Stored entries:
────────

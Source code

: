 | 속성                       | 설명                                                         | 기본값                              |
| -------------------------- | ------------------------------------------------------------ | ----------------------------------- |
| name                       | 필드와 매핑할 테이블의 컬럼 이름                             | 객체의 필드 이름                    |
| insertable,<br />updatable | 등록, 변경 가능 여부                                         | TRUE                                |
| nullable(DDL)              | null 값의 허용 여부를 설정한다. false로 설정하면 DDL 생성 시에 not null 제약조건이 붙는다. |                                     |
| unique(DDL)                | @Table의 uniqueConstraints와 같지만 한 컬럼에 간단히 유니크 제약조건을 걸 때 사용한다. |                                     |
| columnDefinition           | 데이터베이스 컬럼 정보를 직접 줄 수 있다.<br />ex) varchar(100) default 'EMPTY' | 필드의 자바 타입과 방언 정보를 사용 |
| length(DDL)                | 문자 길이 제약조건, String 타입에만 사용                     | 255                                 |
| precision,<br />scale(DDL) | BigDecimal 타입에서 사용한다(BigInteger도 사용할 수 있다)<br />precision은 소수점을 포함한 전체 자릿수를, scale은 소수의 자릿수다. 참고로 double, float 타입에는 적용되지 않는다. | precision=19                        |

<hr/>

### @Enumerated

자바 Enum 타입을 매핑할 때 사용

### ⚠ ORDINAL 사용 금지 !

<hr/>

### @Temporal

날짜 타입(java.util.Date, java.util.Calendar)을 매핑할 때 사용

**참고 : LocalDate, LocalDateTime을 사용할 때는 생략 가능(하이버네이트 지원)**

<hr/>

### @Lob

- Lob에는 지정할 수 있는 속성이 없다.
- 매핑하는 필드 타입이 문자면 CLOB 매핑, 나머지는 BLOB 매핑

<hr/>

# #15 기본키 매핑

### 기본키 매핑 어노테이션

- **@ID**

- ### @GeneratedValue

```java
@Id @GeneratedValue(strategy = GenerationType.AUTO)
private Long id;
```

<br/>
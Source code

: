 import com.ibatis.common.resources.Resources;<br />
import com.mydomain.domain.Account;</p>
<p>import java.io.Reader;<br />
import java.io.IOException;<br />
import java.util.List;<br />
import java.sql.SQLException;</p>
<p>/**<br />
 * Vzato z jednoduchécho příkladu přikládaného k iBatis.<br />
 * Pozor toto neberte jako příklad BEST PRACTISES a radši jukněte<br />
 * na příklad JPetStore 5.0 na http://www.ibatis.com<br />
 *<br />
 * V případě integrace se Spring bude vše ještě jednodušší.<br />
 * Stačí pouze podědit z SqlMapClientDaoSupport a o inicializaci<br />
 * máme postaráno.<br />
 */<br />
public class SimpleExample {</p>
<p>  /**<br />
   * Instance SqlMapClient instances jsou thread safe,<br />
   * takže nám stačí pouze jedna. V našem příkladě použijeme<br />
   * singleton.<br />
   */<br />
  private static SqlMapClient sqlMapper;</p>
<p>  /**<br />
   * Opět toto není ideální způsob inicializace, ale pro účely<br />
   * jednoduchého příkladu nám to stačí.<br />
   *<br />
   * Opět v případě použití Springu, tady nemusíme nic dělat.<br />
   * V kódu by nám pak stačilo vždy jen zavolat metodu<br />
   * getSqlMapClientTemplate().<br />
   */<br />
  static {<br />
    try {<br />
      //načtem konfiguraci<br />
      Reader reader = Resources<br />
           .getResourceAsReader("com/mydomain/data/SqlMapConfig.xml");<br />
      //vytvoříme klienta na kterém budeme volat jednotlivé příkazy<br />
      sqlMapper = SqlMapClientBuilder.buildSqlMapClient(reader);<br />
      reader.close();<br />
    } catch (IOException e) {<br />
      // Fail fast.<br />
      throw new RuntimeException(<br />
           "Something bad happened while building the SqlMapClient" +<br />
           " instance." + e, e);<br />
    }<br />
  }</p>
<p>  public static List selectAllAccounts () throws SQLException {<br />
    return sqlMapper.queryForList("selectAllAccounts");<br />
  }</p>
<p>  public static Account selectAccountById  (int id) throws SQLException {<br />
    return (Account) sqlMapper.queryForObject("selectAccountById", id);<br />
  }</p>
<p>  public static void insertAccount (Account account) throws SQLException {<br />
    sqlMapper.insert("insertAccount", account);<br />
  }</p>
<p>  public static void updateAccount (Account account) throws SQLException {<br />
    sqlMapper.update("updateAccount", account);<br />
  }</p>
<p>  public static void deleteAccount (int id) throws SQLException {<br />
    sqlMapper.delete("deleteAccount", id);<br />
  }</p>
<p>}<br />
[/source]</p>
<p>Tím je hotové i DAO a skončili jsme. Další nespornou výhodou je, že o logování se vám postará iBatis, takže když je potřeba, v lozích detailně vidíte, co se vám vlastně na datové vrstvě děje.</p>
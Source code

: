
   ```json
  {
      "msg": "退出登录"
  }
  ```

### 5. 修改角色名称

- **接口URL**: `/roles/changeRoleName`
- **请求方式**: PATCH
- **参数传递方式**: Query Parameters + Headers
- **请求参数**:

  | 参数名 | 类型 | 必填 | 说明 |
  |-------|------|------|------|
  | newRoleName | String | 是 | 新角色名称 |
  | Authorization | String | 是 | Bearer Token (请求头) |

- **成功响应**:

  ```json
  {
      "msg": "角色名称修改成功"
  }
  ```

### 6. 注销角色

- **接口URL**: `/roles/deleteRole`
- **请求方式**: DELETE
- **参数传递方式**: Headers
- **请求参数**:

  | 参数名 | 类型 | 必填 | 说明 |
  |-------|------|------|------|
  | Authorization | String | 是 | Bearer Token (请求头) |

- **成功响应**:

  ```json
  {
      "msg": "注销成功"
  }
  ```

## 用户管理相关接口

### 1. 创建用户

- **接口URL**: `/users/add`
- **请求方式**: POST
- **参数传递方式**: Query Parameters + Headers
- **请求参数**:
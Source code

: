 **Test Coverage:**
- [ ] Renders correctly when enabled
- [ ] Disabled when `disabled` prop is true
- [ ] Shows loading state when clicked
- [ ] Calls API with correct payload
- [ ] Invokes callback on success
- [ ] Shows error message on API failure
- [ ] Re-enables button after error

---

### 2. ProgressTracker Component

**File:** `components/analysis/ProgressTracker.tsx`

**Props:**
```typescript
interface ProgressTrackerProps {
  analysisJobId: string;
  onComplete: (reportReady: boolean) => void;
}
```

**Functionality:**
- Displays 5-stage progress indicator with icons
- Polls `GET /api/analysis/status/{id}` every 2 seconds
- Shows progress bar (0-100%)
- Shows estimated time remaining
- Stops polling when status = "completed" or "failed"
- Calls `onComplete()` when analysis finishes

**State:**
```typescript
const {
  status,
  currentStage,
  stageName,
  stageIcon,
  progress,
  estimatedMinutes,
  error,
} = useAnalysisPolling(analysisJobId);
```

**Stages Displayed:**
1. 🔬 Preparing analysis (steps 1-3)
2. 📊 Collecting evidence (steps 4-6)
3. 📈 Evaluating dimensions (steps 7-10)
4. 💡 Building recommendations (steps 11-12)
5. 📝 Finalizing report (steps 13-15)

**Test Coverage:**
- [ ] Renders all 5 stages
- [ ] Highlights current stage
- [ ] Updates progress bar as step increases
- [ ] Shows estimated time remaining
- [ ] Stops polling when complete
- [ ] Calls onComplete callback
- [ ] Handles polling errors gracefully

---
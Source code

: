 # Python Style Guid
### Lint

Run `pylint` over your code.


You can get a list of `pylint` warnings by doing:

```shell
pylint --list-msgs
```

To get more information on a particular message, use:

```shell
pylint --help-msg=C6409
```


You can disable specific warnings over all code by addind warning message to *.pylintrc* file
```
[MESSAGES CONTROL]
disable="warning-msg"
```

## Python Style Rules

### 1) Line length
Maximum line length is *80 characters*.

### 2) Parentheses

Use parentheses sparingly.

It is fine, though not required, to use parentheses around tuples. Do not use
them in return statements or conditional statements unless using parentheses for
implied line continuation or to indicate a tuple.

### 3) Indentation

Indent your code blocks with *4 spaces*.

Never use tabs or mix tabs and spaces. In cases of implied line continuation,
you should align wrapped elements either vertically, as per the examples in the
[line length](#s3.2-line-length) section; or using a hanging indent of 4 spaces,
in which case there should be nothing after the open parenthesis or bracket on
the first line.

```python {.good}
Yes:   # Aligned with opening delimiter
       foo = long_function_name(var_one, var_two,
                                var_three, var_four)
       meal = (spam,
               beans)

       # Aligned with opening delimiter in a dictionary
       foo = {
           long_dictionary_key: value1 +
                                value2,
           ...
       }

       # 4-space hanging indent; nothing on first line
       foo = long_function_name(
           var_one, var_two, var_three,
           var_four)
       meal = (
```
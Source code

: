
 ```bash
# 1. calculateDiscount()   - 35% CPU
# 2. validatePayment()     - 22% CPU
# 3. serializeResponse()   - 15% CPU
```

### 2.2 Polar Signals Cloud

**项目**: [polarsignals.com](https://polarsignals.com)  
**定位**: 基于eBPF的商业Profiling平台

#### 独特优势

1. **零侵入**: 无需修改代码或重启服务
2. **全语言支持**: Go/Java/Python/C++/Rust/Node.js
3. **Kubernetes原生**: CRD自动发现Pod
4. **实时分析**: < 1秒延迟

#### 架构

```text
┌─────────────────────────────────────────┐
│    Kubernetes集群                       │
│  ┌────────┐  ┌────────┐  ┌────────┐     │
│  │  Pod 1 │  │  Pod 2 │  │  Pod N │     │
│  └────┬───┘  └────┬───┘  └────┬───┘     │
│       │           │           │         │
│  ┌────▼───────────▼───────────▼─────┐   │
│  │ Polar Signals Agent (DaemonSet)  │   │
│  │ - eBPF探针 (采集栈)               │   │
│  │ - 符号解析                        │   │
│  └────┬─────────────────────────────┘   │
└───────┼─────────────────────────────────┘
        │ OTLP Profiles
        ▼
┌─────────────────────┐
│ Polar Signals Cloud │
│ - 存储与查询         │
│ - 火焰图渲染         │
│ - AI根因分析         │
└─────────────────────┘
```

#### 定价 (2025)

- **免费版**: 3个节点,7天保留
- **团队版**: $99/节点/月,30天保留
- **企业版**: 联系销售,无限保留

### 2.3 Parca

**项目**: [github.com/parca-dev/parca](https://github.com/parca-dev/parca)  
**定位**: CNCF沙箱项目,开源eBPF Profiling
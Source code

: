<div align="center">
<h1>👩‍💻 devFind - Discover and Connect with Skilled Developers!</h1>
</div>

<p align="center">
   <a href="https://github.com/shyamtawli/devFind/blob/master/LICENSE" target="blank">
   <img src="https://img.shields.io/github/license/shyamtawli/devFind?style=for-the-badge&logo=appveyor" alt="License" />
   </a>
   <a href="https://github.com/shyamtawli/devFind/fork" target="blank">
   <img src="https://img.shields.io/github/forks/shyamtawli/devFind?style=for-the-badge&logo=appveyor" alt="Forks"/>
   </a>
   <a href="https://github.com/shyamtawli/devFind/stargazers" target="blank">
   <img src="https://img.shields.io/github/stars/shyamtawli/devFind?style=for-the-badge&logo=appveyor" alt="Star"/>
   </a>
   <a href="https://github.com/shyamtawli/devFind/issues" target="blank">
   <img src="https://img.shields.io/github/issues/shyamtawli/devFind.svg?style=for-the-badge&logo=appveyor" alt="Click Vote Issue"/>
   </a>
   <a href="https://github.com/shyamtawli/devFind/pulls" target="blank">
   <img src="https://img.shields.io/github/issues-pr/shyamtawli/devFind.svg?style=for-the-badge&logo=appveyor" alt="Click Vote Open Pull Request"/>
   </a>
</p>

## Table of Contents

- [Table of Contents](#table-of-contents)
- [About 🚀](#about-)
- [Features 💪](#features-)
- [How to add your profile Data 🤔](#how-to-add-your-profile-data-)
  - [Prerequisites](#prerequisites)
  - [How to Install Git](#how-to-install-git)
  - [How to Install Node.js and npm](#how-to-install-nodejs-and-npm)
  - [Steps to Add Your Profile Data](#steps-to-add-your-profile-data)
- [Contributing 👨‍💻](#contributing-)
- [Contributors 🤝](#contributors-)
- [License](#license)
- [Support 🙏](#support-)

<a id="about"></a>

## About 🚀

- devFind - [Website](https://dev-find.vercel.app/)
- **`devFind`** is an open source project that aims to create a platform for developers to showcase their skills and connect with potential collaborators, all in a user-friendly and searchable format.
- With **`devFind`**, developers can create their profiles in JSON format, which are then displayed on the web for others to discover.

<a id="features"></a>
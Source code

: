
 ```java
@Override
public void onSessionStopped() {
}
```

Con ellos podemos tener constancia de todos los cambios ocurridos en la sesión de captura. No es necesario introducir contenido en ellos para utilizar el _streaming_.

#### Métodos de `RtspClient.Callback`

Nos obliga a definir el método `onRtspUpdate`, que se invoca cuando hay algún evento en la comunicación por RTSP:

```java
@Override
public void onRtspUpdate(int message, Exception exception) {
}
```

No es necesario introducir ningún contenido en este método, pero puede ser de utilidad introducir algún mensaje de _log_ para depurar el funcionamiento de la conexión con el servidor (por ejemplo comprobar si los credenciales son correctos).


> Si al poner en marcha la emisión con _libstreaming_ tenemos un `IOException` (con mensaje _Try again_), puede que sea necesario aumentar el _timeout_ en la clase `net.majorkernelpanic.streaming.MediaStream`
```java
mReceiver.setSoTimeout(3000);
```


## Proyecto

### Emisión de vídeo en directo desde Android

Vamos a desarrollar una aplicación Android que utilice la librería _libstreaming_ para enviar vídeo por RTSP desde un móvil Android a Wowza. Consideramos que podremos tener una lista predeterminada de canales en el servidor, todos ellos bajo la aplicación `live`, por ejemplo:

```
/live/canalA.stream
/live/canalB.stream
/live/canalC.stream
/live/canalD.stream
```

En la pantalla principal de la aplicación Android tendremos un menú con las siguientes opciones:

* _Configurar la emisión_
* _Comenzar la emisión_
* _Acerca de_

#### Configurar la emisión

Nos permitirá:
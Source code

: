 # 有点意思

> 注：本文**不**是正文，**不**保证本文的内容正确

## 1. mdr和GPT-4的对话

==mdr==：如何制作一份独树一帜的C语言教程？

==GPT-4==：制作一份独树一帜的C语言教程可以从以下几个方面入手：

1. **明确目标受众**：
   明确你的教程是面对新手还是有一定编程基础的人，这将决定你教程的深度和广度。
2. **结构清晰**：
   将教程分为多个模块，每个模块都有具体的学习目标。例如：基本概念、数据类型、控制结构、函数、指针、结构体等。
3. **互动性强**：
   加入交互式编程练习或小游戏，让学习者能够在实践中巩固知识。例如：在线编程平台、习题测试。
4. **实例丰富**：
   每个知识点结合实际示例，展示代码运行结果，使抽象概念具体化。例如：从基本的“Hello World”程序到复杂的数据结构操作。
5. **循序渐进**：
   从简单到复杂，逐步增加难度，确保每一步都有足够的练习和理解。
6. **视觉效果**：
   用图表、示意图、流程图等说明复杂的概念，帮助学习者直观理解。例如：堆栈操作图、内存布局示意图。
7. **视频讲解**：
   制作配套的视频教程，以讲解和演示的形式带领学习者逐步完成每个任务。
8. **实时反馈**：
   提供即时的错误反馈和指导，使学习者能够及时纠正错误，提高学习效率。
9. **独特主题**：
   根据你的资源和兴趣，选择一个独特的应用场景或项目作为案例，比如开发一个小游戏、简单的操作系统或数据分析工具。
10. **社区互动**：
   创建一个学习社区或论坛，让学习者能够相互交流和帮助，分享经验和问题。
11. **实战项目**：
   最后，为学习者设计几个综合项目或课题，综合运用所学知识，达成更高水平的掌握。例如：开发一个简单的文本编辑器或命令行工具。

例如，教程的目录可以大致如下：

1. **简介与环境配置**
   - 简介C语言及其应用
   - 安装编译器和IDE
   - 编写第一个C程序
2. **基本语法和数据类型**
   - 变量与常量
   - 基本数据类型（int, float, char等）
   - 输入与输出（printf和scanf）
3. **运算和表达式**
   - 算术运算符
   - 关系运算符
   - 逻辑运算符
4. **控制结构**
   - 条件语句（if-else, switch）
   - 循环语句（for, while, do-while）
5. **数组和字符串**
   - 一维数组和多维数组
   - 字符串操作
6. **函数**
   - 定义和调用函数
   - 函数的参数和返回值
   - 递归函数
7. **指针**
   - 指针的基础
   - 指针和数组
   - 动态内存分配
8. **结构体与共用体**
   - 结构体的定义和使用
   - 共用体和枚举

────────

▸ **EXERCISE INSTRUCTIONS**
Using the records above, repeat exactly the lines from the first one through the line with "생략 가능(하이버네이트 지원)**".

▸ **TASK OUTPUT**
Source code

: | 속성                       | 설명                                                         | 기본값                              |
| -------------------------- | ------------------------------------------------------------ | ----------------------------------- |
| name                       | 필드와 매핑할 테이블의 컬럼 이름                             | 객체의 필드 이름                    |
| insertable,<br />updatable | 등록, 변경 가능 여부                                         | TRUE                                |
| nullable(DDL)              | null 값의 허용 여부를 설정한다. false로 설정하면 DDL 생성 시에 not null 제약조건이 붙는다. |                                     |
| unique(DDL)                | @Table의 uniqueConstraints와 같지만 한 컬럼에 간단히 유니크 제약조건을 걸 때 사용한다. |                                     |
| columnDefinition           | 데이터베이스 컬럼 정보를 직접 줄 수 있다.<br />ex) varchar(100) default 'EMPTY' | 필드의 자바 타입과 방언 정보를 사용 |
| length(DDL)                | 문자 길이 제약조건, String 타입에만 사용                     | 255                                 |
| precision,<br />scale(DDL) | BigDecimal 타입에서 사용한다(BigInteger도 사용할 수 있다)<br />precision은 소수점을 포함한 전체 자릿수를, scale은 소수의 자릿수다. 참고로 double, float 타입에는 적용되지 않는다. | precision=19                        |

<hr/>

### @Enumerated

자바 Enum 타입을 매핑할 때 사용

### ⚠ ORDINAL 사용 금지 !

<hr/>

### @Temporal

날짜 타입(java.util.Date, java.util.Calendar)을 매핑할 때 사용

**참고 : LocalDate, LocalDateTime을 사용할 때는 생략 가능(하이버네이트 지원)**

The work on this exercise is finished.